When St. Johns County impacts wetlands with infrastructure projects (primarily roads), it must make up for these impacts just as other private and public entities do. A wetland enhancement, restoration, creation and/or preservation project that serves to offset unavoidable wetland impacts is known as wetland mitigation. The ecological benefits of a mitigation project should compensate for the functional loss resulting from the permitted wetland impact. Mitigation activities may include, but are not limited to, onsite mitigation, offsite mitigation, offsite regional mitigation, and the purchase of mitigation credits from permitted mitigation banks. Mitigation must also take place within the same jurisdictional water basin as the impacts.
The Turnbull Tract
Most County wetland impacts result from road projects which do not allow for on-site mitigation. Mitigation banks serving our area lie outside of St. Johns County and often prove costly. St. Johns County has acquired a 760 acre parcel known as the Turnbull tract to serve as a regional offsite mitigation area for County projects. The site is adjacent to an existing 400 acre conservation easement which means approximately 1,200 acres of the headwaters of Six Mile Creek are being restored and protected as a result of mitigation activities.

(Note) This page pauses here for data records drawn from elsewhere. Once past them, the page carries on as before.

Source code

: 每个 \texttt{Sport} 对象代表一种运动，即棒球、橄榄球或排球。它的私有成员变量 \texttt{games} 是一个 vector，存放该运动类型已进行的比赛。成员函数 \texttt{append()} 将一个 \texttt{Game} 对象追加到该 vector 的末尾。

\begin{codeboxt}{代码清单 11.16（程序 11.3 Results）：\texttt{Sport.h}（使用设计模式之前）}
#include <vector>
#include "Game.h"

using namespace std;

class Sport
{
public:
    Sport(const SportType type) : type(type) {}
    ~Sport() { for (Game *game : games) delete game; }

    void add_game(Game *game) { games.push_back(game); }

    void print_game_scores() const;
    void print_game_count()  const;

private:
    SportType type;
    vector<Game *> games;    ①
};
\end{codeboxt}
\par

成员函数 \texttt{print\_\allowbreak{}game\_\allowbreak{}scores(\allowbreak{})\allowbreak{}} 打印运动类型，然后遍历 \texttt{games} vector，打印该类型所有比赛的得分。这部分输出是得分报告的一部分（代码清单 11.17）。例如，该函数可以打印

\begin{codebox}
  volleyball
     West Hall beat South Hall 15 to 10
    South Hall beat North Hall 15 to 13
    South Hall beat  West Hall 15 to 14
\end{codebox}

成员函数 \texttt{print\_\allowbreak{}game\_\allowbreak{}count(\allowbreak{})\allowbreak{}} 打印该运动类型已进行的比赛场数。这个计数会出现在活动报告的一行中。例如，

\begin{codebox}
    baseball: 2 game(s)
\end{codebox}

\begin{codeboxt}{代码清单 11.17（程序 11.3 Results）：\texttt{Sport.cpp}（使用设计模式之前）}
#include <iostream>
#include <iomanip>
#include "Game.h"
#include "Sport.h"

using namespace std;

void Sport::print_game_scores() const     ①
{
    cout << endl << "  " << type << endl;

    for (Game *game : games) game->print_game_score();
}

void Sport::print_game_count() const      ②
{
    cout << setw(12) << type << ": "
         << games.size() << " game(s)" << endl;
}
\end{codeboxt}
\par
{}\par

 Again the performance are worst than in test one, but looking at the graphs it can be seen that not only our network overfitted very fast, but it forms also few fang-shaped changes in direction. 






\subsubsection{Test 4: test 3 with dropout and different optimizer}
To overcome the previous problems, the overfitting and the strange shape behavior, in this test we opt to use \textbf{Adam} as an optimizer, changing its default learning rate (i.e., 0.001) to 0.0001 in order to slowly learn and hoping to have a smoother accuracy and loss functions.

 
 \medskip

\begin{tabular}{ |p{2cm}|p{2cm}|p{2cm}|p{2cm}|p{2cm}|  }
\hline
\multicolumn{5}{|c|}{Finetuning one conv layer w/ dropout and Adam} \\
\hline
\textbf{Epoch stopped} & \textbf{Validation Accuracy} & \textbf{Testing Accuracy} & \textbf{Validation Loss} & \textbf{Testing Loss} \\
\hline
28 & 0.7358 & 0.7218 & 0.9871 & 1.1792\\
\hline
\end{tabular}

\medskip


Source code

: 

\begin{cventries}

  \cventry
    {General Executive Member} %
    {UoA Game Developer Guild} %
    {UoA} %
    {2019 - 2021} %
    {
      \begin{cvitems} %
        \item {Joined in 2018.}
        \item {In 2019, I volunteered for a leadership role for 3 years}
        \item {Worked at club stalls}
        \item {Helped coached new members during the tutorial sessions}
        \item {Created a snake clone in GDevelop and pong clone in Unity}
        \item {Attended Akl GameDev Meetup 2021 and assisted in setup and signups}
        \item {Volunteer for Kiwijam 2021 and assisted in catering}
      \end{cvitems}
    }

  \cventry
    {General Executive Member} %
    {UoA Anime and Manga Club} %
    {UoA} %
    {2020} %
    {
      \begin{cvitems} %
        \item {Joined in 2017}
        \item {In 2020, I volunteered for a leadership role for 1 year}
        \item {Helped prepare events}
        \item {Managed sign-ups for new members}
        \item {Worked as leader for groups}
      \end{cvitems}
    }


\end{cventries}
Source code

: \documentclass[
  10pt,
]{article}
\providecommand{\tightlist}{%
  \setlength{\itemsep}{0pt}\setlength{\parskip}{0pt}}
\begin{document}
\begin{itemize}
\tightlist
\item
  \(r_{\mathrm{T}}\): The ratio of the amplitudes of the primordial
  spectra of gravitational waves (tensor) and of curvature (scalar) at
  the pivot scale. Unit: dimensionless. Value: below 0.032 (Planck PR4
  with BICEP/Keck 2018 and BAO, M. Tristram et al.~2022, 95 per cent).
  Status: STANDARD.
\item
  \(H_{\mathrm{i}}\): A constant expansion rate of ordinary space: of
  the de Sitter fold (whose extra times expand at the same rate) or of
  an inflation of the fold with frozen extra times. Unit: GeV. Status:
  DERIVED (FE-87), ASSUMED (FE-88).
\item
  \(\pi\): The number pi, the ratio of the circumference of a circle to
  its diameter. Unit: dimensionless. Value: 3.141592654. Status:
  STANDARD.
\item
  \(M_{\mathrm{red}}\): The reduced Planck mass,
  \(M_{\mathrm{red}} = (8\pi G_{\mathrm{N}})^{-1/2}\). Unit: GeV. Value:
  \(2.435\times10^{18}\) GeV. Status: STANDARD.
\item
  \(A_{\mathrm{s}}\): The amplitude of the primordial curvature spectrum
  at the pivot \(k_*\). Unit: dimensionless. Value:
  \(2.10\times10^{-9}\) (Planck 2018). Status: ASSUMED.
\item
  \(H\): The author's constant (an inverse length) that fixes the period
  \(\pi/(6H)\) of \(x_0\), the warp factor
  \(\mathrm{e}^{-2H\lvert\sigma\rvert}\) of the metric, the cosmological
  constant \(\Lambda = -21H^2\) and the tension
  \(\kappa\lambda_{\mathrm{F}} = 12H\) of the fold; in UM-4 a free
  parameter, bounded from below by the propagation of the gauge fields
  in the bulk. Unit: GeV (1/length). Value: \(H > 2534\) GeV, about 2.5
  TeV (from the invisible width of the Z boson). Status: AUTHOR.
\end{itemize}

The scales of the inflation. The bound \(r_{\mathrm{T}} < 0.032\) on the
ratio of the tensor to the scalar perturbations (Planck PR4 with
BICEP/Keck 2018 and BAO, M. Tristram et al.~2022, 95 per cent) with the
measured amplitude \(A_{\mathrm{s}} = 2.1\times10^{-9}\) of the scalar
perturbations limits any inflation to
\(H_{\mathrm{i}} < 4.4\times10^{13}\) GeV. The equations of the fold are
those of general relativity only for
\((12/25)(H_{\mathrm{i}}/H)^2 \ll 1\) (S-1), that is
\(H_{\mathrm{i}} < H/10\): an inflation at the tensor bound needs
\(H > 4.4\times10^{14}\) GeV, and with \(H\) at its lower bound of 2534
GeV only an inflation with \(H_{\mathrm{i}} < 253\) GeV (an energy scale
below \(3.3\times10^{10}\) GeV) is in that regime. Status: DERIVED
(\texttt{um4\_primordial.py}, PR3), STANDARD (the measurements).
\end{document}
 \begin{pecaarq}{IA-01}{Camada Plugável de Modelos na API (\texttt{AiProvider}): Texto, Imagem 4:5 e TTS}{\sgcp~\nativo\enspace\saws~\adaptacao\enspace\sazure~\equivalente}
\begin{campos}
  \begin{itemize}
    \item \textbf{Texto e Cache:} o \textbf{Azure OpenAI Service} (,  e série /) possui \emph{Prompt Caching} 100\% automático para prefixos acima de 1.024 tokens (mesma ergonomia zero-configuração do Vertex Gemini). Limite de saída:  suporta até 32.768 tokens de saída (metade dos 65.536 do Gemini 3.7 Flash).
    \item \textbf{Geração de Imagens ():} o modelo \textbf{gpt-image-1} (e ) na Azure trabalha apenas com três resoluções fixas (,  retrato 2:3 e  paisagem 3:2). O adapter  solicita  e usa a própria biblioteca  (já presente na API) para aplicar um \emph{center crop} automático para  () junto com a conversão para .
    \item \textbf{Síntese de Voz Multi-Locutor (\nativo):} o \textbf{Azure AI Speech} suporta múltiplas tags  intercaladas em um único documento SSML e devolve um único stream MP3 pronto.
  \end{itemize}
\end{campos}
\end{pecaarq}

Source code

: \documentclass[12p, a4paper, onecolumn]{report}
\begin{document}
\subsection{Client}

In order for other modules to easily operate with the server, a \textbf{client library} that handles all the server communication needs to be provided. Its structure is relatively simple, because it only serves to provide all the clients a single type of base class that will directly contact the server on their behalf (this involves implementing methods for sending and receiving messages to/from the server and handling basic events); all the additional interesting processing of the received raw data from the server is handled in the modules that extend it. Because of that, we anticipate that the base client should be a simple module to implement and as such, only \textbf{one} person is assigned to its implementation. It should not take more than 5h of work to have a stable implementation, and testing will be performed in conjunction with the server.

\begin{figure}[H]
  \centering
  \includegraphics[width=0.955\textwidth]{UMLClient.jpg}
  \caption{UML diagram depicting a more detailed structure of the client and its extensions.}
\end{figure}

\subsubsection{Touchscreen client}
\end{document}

Water flow has been restored by removing forestry roads, filling or blocking ditches associated with these roads and adding low water crossings. The forests will be thinned and prescribed fire re-introduced to the site to mimic pre-silvicultural habitat. A 9.3 acre wetland creation area has been developed and is thriving with native plant species such as duck potato and pickerel weed. The Turnbull tract will provide for St. Johns County’s future mitigation needs within Basin 5 in a manner that makes both economical and ecological sense.